El linaje de la serie ya nos ofrece pistas: es una adaptación de una película neozelandesa creada por Jemaine Clement (Flight of the Conchords) y Taika Waititi (Jojo Rabbit, Thor Ragnarok). Estos nombres apuntan a una comedia estrafalaria, fresca y excéntrica, pero capaz de tocar fugazmente el corazón del espectador, como haría un Wes Anderson o el Tim Burton de Big Fish, para ubicarnos.
La propuesta del canal FX busca esa originalidad simpática y excesiva narrando el día a día de tres vampiros centenarios que viven en Staten Island. Son Nadja, Lazslo y Nandor, de ropajes imperiales, rancio abolengo y evidente sonoridad eslava. Con este punto de partida, un tropo tan clásico del humor como el del pez fuera del agua logra arrancar carcajadas histéricas cuando el departamento de control animal captura a uno de los protagonistas en su forma de murciélago o cuando los noctívagos se emborrachan al morder en el cuello a gentes que iban hasta arriba de droga. Esguinces cómicos así los hay a montones y este trío protagonista permite contrapesos y sutilezas saladísimas.
Estas situaciones de choque inesperado —donde el estereotipo del vampiro se retuerce satíricamente— se complementan con otro par de personajes que multiplican la apuesta jocosa. Por un lado, en un guiño a la carcajada más absurda, entre los habitantes de la casa encontramos a Colin Robinson, un vampiro que, en lugar de beber sangre, absorbe la energía de sus víctimas aburriéndolas hasta el sopor. Por otro lado, tenemos a Guillermo, el escrupuloso ayudante del otomano vampiro Nandor. Guillermo es la verdadera alma de la historia: un tipo bonachón, leal como un sambernardo, obsesionado con la película Entrevista con el vampiro, cuya aspiración es que lo incluyan en el clan como uno más, en lugar de mirarlo con desprecio, desde arriba. Esa admiración idealista de Guillermo es la que primero inyecta una sugerente dinámica emocional en la historia y, más adelante, también añade un plus de satisfacción siniestra para el espectador.

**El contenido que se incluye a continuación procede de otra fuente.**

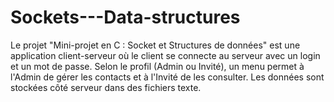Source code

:# Sockets---Data-structures
Le projet "Mini-projet en C : Socket et Structures de données" est une application client-serveur où le client se connecte au serveur avec un login et un mot de passe. Selon le profil (Admin ou Invité), un menu permet à l'Admin de gérer les contacts et à l'Invité de les consulter. Les données sont stockées côté serveur dans des fichiers texte.
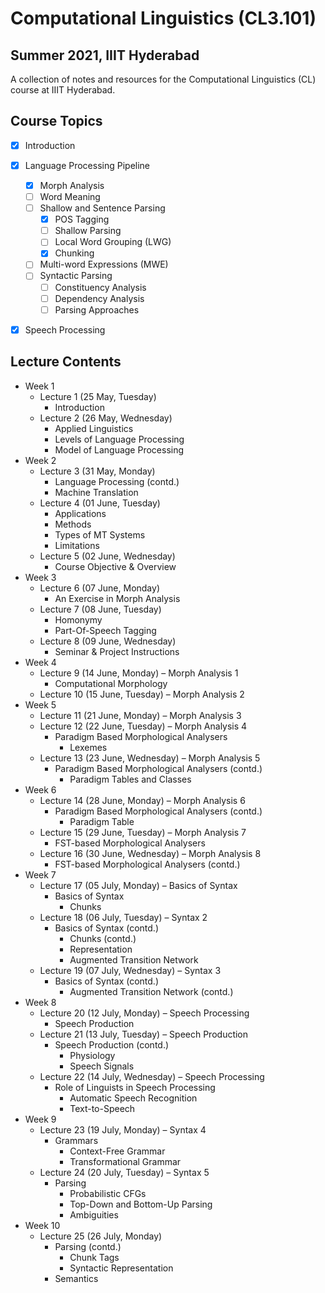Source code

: # Computational Linguistics (CL3.101)
## Summer 2021, IIIT Hyderabad

A collection of notes and resources for the Computational Linguistics (CL) course at IIIT Hyderabad.

## Course Topics
- [x] Introduction
- [x] Language Processing Pipeline
    - [x] Morph Analysis
    - [ ] Word Meaning
    - [ ] Shallow and Sentence Parsing
        - [x] POS Tagging
        - [ ] Shallow Parsing
        - [ ] Local Word Grouping (LWG)
        - [x] Chunking
    - [ ] Multi-word Expressions (MWE)
    - [ ] Syntactic Parsing
        - [ ] Constituency Analysis
        - [ ] Dependency Analysis
        - [ ] Parsing Approaches
- [x] Speech Processing


## Lecture Contents
* Week 1
    * Lecture 1 (25 May, Tuesday)
        - Introduction
    * Lecture 2 (26 May, Wednesday)
        - Applied Linguistics
        - Levels of Language Processing
        - Model of Language Processing
* Week 2
    * Lecture 3 (31 May, Monday)
        - Language Processing (contd.)
        - Machine Translation
    * Lecture 4 (01 June, Tuesday)
        - Applications
        - Methods
        - Types of MT Systems
        - Limitations
    * Lecture 5 (02 June, Wednesday)
        - Course Objective & Overview
* Week 3
    * Lecture 6 (07 June, Monday)
        - An Exercise in Morph Analysis
    * Lecture 7 (08 June, Tuesday)
        - Homonymy
        - Part-Of-Speech Tagging
    * Lecture 8 (09 June, Wednesday)
        - Seminar & Project Instructions
* Week 4
    * Lecture 9 (14 June, Monday) – Morph Analysis 1
        - Computational Morphology
    * Lecture 10 (15 June, Tuesday) – Morph Analysis 2
* Week 5
    * Lecture 11 (21 June, Monday) – Morph Analysis 3
    * Lecture 12 (22 June, Tuesday) – Morph Analysis 4
        - Paradigm Based Morphological Analysers
            - Lexemes
    * Lecture 13 (23 June, Wednesday) – Morph Analysis 5
        - Paradigm Based Morphological Analysers (contd.)
            - Paradigm Tables and Classes
* Week 6
    * Lecture 14 (28 June, Monday) – Morph Analysis 6
        - Paradigm Based Morphological Analysers (contd.)
            - Paradigm Table
    * Lecture 15 (29 June, Tuesday) – Morph Analysis 7
        - FST-based Morphological Analysers
    * Lecture 16 (30 June, Wednesday) – Morph Analysis 8
        - FST-based Morphological Analysers (contd.)
* Week 7
    * Lecture 17 (05 July, Monday) – Basics of Syntax
        - Basics of Syntax
            - Chunks
    * Lecture 18 (06 July, Tuesday) – Syntax 2
        - Basics of Syntax (contd.)
            - Chunks (contd.)
            - Representation
            - Augmented Transition Network
    * Lecture 19 (07 July, Wednesday) – Syntax 3
        - Basics of Syntax (contd.)
            - Augmented Transition Network (contd.)
* Week 8
    * Lecture 20 (12 July, Monday) – Speech Processing
        - Speech Production
    * Lecture 21 (13 July, Tuesday) – Speech Production
        - Speech Production (contd.)
            - Physiology
            - Speech Signals
    * Lecture 22 (14 July, Wednesday) – Speech Processing
        - Role of Linguists in Speech Processing
            - Automatic Speech Recognition
            - Text-to-Speech
 * Week 9
    * Lecture 23 (19 July, Monday) – Syntax 4
        - Grammars
            - Context-Free Grammar
            - Transformational Grammar
    * Lecture 24 (20 July, Tuesday) – Syntax 5
        - Parsing
            - Probabilistic CFGs
            - Top-Down and Bottom-Up Parsing
            - Ambiguities
* Week 10
    * Lecture 25 (26 July, Monday)
        - Parsing (contd.)
            - Chunk Tags
            - Syntactic Representation
        - Semantics
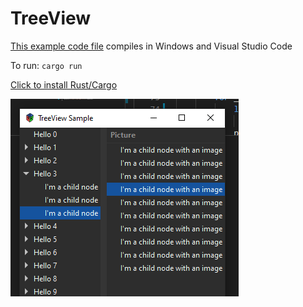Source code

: # TreeView

[This example code file](https://github.com/gtk-rs/gtk-rs/blob/master/examples/src/bin/treeview.rs) compiles in Windows and Visual Studio Code

To run: `cargo run` 

[Click to install Rust/Cargo](https://doc.rust-lang.org/cargo/getting-started/installation.html)

![alt text](https://github.com/IvySeo/TreeView/blob/master/image.png)
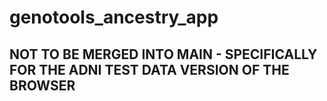 # genotools_ancestry_app

## NOT TO BE MERGED INTO MAIN - SPECIFICALLY FOR THE ADNI TEST DATA VERSION OF THE BROWSER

Porque es algo que Lo que hacemos en las sombras ejecuta bien: permitir que sus estrellas crezcan. Ahí es donde el formato escogido —el manido falso documental— invita a una constante reflexión en voz alta de los personajes que, más allá de generar risas incongruentes o pulir aristas dramáticas, les aporta una autoconsciencia muy jugosa. Los comentarios a cámara realzan el patético abismo que existe entre el ser y el desear ser de este puñado de criaturas, sí, pero también le permite al relato afinar el recuerdo de eventos pasados, cebando el arco de transformación dramática.
Al enunciar todas estas características parece que Lo que hacemos en las sombras contiene una sofisticación gafapasta que la convierte en un producto elitista. No, para nada. Al contrario: es una sitcom que se distingue por su facilidad para no tomarse muy en serio, para regalar esa ligereza propia de quien quiere que la audiencia pase un buen rato, sin mayores pretensiones culturales ni ideológicas. La historia va directa a la yugular de la risa, del despiporre; hay coñas para todos los gustos, desde la sal gruesa hasta la ironía de doble tirabuzón. Por eso abundan los actores invitados, las premisas grotescas, el centrifugado del imaginario vampírico o las escapadas que se convierten en auténticas idas de olla. Porque, bien sea desde la relectura de los clásicos del terror o desde la colleja slapstick, todo vale para que el espectador se sienta uno más de esta peculiar familia. Una donde les gotea el colmillo más por ganas de cachondeo que de sangre.